◆ **What is expected**
Across the records below, how many lines include the string "information"? State the number and nothing more.

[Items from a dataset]
▬▬▬▬▬▬
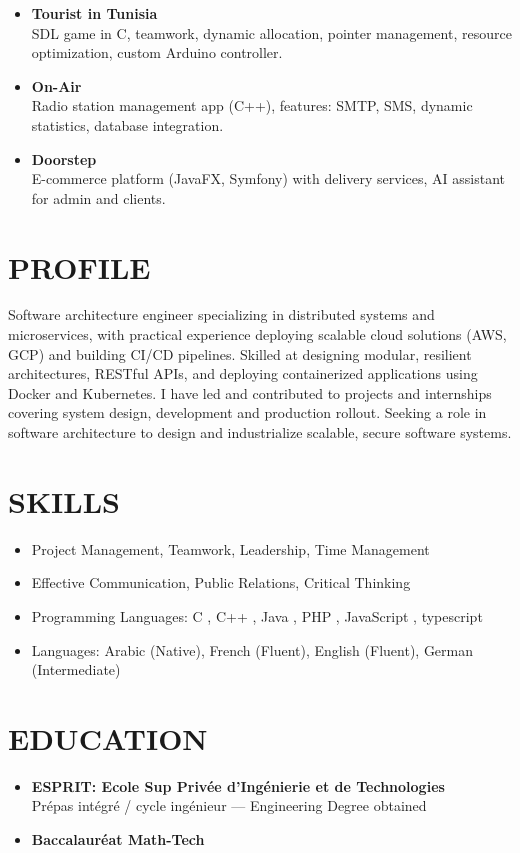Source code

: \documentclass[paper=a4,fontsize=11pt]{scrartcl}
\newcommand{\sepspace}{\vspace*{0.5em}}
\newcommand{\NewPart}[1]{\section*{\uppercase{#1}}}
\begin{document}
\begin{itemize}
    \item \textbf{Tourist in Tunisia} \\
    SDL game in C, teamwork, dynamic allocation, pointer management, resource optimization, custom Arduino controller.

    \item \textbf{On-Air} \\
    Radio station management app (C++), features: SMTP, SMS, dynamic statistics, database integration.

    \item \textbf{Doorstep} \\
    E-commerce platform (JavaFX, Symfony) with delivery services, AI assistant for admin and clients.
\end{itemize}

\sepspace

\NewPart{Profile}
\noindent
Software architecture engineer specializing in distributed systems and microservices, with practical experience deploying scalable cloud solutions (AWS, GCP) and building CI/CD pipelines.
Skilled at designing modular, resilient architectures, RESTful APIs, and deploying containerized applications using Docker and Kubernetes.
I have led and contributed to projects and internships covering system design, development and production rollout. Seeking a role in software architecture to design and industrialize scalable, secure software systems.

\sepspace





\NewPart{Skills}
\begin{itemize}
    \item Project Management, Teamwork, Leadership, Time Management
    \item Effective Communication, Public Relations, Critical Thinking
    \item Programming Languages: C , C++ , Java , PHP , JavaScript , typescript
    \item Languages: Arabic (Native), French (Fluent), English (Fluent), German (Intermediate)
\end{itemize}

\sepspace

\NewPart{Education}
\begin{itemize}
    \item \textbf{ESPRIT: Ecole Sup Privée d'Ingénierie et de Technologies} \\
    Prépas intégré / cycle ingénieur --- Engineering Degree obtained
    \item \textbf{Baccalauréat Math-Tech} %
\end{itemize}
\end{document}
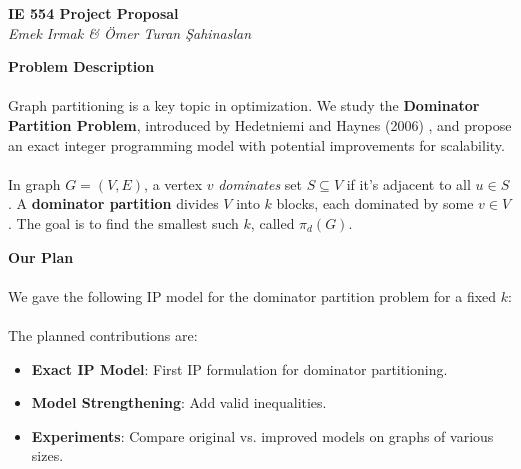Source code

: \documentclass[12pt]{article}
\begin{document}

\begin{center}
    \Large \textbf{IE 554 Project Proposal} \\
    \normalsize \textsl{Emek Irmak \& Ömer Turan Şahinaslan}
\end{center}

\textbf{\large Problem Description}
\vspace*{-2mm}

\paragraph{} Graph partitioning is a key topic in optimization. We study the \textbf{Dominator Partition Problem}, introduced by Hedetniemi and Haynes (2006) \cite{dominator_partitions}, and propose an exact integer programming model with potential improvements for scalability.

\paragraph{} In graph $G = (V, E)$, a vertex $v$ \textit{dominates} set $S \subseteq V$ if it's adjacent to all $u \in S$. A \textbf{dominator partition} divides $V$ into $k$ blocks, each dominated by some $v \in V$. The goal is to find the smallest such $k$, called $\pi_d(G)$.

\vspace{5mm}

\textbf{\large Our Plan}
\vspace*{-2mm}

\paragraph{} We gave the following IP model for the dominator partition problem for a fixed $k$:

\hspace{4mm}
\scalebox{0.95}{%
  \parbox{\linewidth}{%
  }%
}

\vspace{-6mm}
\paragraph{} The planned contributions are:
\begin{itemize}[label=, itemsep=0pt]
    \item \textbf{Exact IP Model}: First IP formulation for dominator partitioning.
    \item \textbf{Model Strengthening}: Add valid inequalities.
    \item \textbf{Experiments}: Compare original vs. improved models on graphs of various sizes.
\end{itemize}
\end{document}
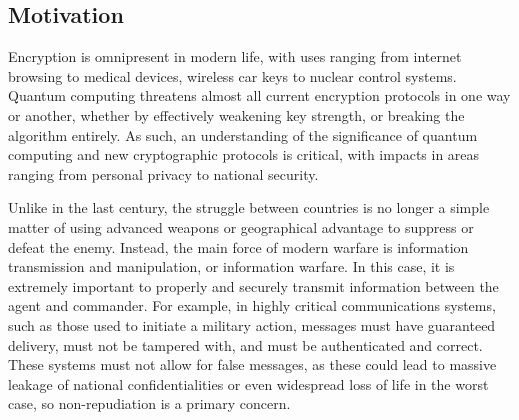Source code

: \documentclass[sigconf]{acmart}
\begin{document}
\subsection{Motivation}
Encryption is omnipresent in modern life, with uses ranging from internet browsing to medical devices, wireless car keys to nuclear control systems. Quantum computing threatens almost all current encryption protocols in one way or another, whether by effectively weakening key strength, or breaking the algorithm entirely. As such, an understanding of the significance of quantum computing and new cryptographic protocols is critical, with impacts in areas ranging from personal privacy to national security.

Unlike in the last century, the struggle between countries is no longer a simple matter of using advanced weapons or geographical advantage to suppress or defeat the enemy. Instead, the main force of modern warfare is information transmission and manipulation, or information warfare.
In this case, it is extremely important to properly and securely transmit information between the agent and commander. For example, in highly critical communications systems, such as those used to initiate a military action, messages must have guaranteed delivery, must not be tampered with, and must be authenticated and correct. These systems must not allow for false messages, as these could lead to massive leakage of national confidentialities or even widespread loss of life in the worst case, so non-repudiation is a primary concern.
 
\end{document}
▬▬▬▬▬▬
◆ **Exercise result**
2